The Taming of the Shrew

William Shakespeare
Theatre Royal Bath

David Caves (Petruchio) Lisa Dillon (Kate) Credit: Sheila Burnett
Lisa Dillon (Kate) Credit: Sheila Burnett
David Caves (Petruchio) Lisa Dillon (Kate) Credit: Sheila Burnett

“Brush up your Shakespeare”, advises two of the characters in Kiss Me Kate, Cole Porter’s witty musical take on The Taming of the Shrew.

It’s advice I would commend to director Lucy Bailey whose production for the RSC of the original play is currently to be seen at the Theatre Royal Bath.

Bailey’s production, acclaimed when it opened in Stratford-upon-Avon earlier this year, has some real strengths including two strong leads in the excellent Lisa Dillon (Kate) and Robert Caves (Petruchio) and a real sense of fizz and mischief.

But I doubt if I could have been the only one present who found it all but unintelligible for considerable stretches, thanks to a combination of the use of both regional and assumed accents and a general inability to project the lines.

Much of this—the real exception was David Rintoul (Gremio), noticeably an old hand—could be put down to inexperience. But having seen Bailey’s work elsewhere—Timon of Athens and Titus Andronicus at the Globe and Julius Caesar at Stratford—it would seem that she plays some part.

Her productions are characterised by a very strong visual design. Bailey undoubtedly creates productions that are exciting and popular. The night I saw Shrew the theatre looked close to full, compared with a near half-empty house for the Peter Hall productions of Henry IV Parts I and II here last year on the nights I saw them.
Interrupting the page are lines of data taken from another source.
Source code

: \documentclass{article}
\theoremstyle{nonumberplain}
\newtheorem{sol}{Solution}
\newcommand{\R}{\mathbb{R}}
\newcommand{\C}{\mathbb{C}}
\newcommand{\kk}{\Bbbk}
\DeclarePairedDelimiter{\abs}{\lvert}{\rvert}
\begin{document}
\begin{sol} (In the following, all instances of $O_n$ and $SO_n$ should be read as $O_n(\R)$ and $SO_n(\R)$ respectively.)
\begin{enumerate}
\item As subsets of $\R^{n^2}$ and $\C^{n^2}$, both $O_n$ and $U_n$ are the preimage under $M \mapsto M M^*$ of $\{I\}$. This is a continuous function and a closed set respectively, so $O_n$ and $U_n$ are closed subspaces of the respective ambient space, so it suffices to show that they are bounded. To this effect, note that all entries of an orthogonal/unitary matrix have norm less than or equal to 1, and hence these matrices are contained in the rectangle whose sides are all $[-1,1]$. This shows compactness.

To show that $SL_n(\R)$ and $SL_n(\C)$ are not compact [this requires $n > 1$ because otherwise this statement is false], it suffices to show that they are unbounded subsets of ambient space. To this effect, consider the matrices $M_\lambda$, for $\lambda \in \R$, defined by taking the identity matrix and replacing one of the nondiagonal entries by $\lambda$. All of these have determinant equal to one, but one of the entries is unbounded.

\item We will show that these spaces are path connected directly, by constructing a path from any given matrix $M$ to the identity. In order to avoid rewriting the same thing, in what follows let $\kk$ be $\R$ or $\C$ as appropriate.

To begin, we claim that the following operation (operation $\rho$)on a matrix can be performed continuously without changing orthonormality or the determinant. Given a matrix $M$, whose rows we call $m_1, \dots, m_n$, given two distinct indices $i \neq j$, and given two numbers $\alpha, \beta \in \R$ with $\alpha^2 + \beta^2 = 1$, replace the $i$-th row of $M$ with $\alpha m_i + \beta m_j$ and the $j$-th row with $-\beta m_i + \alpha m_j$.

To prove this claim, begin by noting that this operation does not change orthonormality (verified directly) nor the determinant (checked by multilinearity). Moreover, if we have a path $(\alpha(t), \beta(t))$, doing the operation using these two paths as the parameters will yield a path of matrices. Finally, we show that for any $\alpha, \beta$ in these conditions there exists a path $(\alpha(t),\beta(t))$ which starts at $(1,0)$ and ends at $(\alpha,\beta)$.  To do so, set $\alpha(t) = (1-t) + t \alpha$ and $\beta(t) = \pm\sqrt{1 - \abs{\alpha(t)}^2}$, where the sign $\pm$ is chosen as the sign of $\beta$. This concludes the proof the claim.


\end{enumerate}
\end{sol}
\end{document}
And, to be fair, it is a problem which bedevils more experienced directors than Bailey, as the execrable enunciation by the lead actors in the staging by Michael Boyd of Antony and Cleopatra for the RSC a few years back showed.

But to the play. The action is set in Italy in the 1940s, a setting, says Bailey, that allows some sense to be made of the fact that a woman who is unmarried, as Kate is at the start of the evening, is an anomaly, troubling.

It is also set on a giant bed running the length and breadth of the stage. The headboard, as it were, at the back has giant wooden doors studded with smaller openings which allow ingress, egress and sight into the action within.

As with Edward Hall’s Propeller productions, many of whose virtues and failings this show shares, there is live music from a band which adds a further level of fun. And Bailey opts to retain the framing prologue featuring Sly the Tinker, although I’m not convinced it adds significantly to the story proper.

The first issue facing any director is how they view the ‘taming’. Bailey makes clear that she sees the ending as positive for both Petruchio and Kate who, here, quickly strip and dive under the sheets at the end. “I think you have to imagine they’re going to have the best sex ever”, she notes in the programme.

I think we’re meant to conclude that the taming, which was recently staged by Propeller as nothing short of brutal, is much less punishing. When instructed at the end to fetch the other wives, Kate skips off stage as though none the worse for her treatment which included days and nights without food and sleep. But her impassioned defence of the need for wives to submit absolutely to their husbands still disturbs. Does she believe it? Apparently so. What are we to make of this? Petruchio isn’t a monster but is what he does monstrous?

For many in the audience I doubt this was of much matter. They enjoyed a genuine meeting of competitors, both Cave and Dillon lit up the stage and far from a problem play in Bailey’s hands it seemed like a companion piece to The Comedy of Errors full of sound and fury and signifying nothing except fun.